** BRIEF **
Out of the records below, copy all lines in which the word "host" occurs.
SUPPLIED RECORDS: Begin
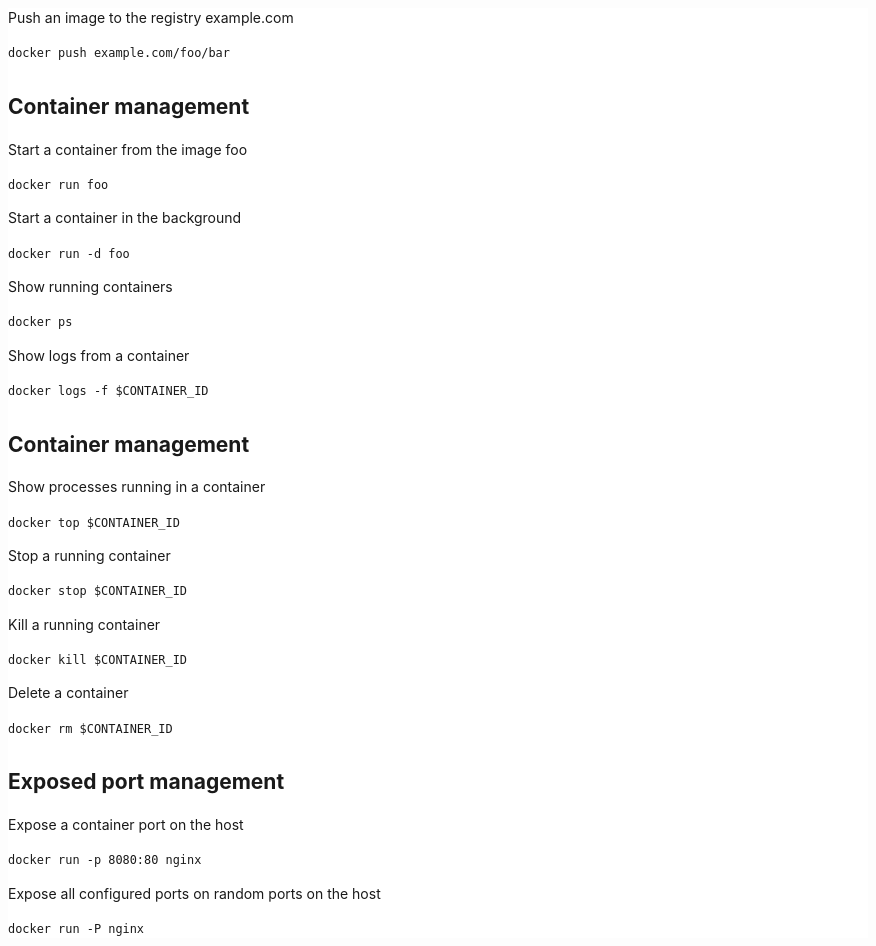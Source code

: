 Push an image to the registry example.com
```
docker push example.com/foo/bar
```

## Container management

Start a container from the image foo
```
docker run foo
```

Start a container in the background
```
docker run -d foo
```

Show running containers
```
docker ps
```

Show logs from a container
```
docker logs -f $CONTAINER_ID
```

## Container management

Show processes running in a container
```
docker top $CONTAINER_ID
```

Stop a running container
```
docker stop $CONTAINER_ID
```

Kill a running container
```
docker kill $CONTAINER_ID
```

Delete a container
```
docker rm $CONTAINER_ID
```

## Exposed port management

Expose a container port on the host
```
docker run -p 8080:80 nginx
```

Expose all configured ports on random ports on the host
```
docker run -P nginx
```
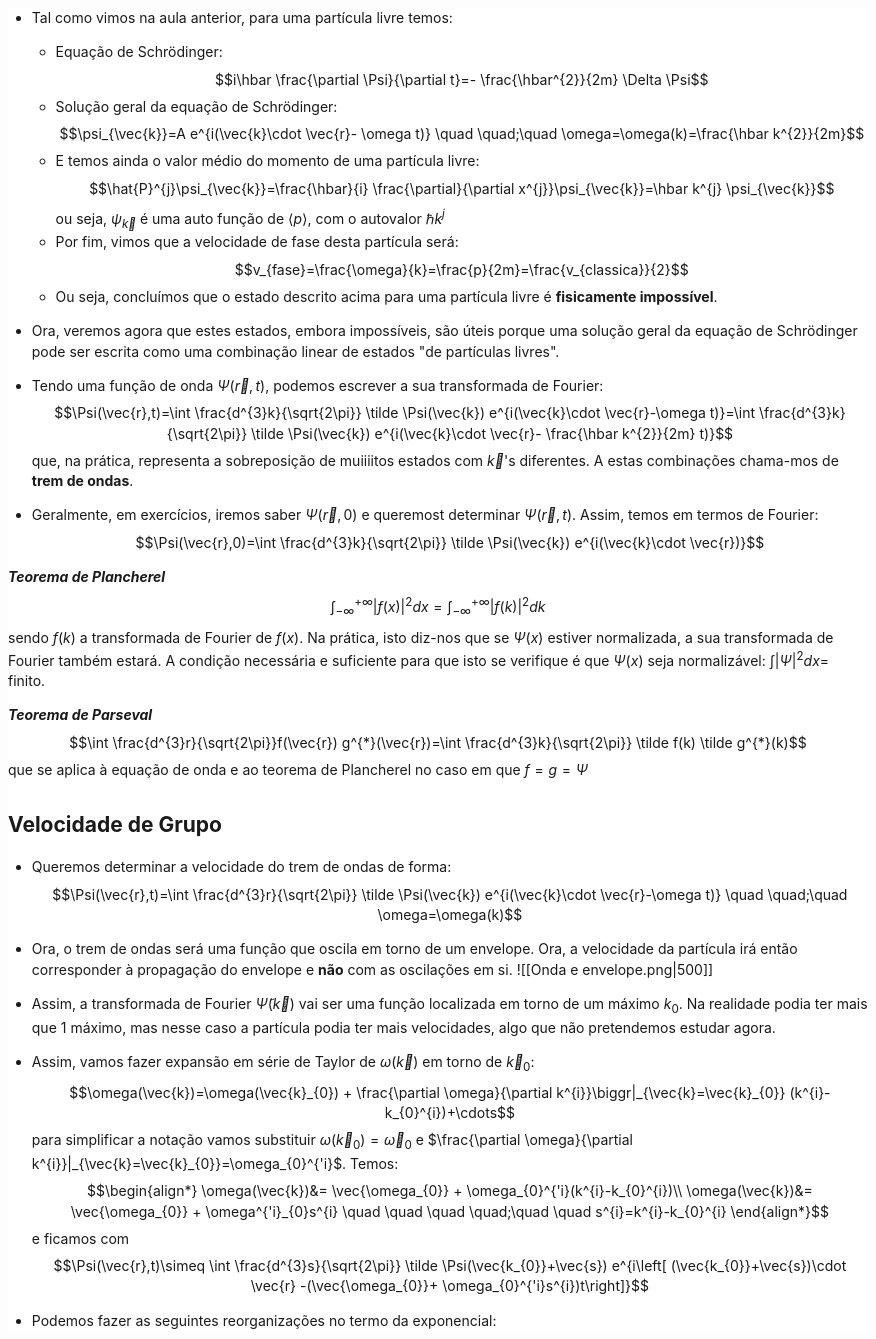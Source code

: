 - Tal como vimos na aula anterior, para uma partícula livre temos:
    - Equação de Schrödinger: $$i\hbar \frac{\partial \Psi}{\partial t}=- \frac{\hbar^{2}}{2m} \Delta \Psi$$
    - Solução geral da equação de Schrödinger: $$\psi_{\vec{k}}=A e^{i(\vec{k}\cdot \vec{r}- \omega t)} \quad \quad;\quad \omega=\omega(k)=\frac{\hbar k^{2}}{2m}$$ 
    - E temos ainda o valor médio do momento de uma partícula livre: $$\hat{P}^{j}\psi_{\vec{k}}=\frac{\hbar}{i} \frac{\partial}{\partial x^{j}}\psi_{\vec{k}}=\hbar k^{j} \psi_{\vec{k}}$$
    ou seja, $\psi_{\vec{k}}$ é uma auto função de $\langle p\rangle$, com o autovalor $\hbar k^{j}$
    - Por fim, vimos que a velocidade de fase desta partícula será: $$v_{fase}=\frac{\omega}{k}=\frac{p}{2m}=\frac{v_{classica}}{2}$$
    - Ou seja, concluímos que o estado descrito acima para uma partícula livre é **fisicamente impossível**.

- Ora, veremos agora que estes estados, embora impossíveis, são úteis porque uma solução geral da equação de Schrödinger pode ser escrita como uma combinação linear de estados "de partículas livres".

- Tendo uma função de onda $\Psi(\vec{r},t)$, podemos escrever a sua transformada de Fourier:
$$\Psi(\vec{r},t)=\int \frac{d^{3}k}{\sqrt{2\pi}} \tilde \Psi(\vec{k}) e^{i(\vec{k}\cdot \vec{r}-\omega t)}=\int \frac{d^{3}k}{\sqrt{2\pi}} \tilde \Psi(\vec{k}) e^{i(\vec{k}\cdot \vec{r}- \frac{\hbar k^{2}}{2m} t)}$$
que, na prática, representa a sobreposição de muiiiitos estados com $\vec{k}$'s diferentes. A estas combinações chama-mos de **trem de ondas**.

- Geralmente, em exercícios, iremos saber $\Psi(\vec{r},0)$ e queremost determinar $\Psi(\vec{r},t)$. Assim, temos em termos de Fourier: $$\Psi(\vec{r},0)=\int \frac{d^{3}k}{\sqrt{2\pi}} \tilde \Psi(\vec{k}) e^{i(\vec{k}\cdot \vec{r})}$$

**_Teorema de Plancherel_**
$$\int_{-\infty}^{+\infty} |f(x)|^{2}dx=\int_{-\infty}^{+\infty} |f(k)|^{2}dk$$
sendo $f(k)$ a transformada de Fourier de $f(x)$. Na prática, isto diz-nos que se $\Psi(x)$ estiver normalizada, a sua transformada de Fourier também estará. A condição necessária e suficiente para que isto se verifique é que $\Psi(x)$ seja normalizável: $\int |\Psi|^{2}dx=$ finito.

**_Teorema de Parseval_**
$$\int \frac{d^{3}r}{\sqrt{2\pi}}f(\vec{r}) g^{*}(\vec{r})=\int \frac{d^{3}k}{\sqrt{2\pi}} \tilde f(k) \tilde g^{*}(k)$$
que se aplica à equação de onda e ao teorema de Plancherel no caso em que $f=g=\Psi$

## Velocidade de Grupo
- Queremos determinar a velocidade do trem de ondas de forma: $$\Psi(\vec{r},t)=\int \frac{d^{3}r}{\sqrt{2\pi}} \tilde \Psi(\vec{k}) e^{i(\vec{k}\cdot \vec{r}-\omega t)} \quad \quad;\quad \omega=\omega(k)$$
- Ora, o trem de ondas será uma função que oscila em torno de um envelope. Ora, a velocidade da partícula irá então corresponder à propagação do envelope e **não** com as oscilações em si.
![[Onda e envelope.png|500]]

- Assim, a transformada de Fourier $\tilde \Psi(\vec{k})$ vai ser uma função localizada em torno de um máximo $k_{0}$. Na realidade podia ter mais que 1 máximo, mas nesse caso a partícula podia ter mais velocidades, algo que não pretendemos estudar agora.
- Assim, vamos fazer expansão em série de Taylor de $\omega(\vec{k})$ em torno de $\vec{k}_{0}$:  $$\omega(\vec{k})=\omega(\vec{k}_{0}) + \frac{\partial \omega}{\partial k^{i}}\biggr|_{\vec{k}=\vec{k}_{0}} (k^{i}-k_{0}^{i})+\cdots$$
para simplificar a notação vamos substituir $\omega(\vec{k}_{0})=\vec{\omega}_{0}$ e $\frac{\partial \omega}{\partial k^{i}}|_{\vec{k}=\vec{k}_{0}}=\omega_{0}^{'i}$. Temos:
$$\begin{align*}
\omega(\vec{k})&= \vec{\omega_{0}} + \omega_{0}^{'i}(k^{i}-k_{0}^{i})\\
\omega(\vec{k})&= \vec{\omega_{0}} + \omega^{'i}_{0}s^{i} \quad \quad \quad \quad;\quad \quad s^{i}=k^{i}-k_{0}^{i}
\end{align*}$$
e ficamos com 
$$\Psi(\vec{r},t)\simeq \int \frac{d^{3}s}{\sqrt{2\pi}} \tilde \Psi(\vec{k_{0}}+\vec{s}) e^{i\left[ (\vec{k_{0}}+\vec{s})\cdot \vec{r} -(\vec{\omega_{0}}+ \omega_{0}^{'i}s^{i})t\right]}$$
- Podemos fazer as seguintes reorganizações no termo da exponencial:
SUPPLIED RECORDS: End
** COMPLETED TASK **
Expose a container port on the host
Expose all configured ports on random ports on the host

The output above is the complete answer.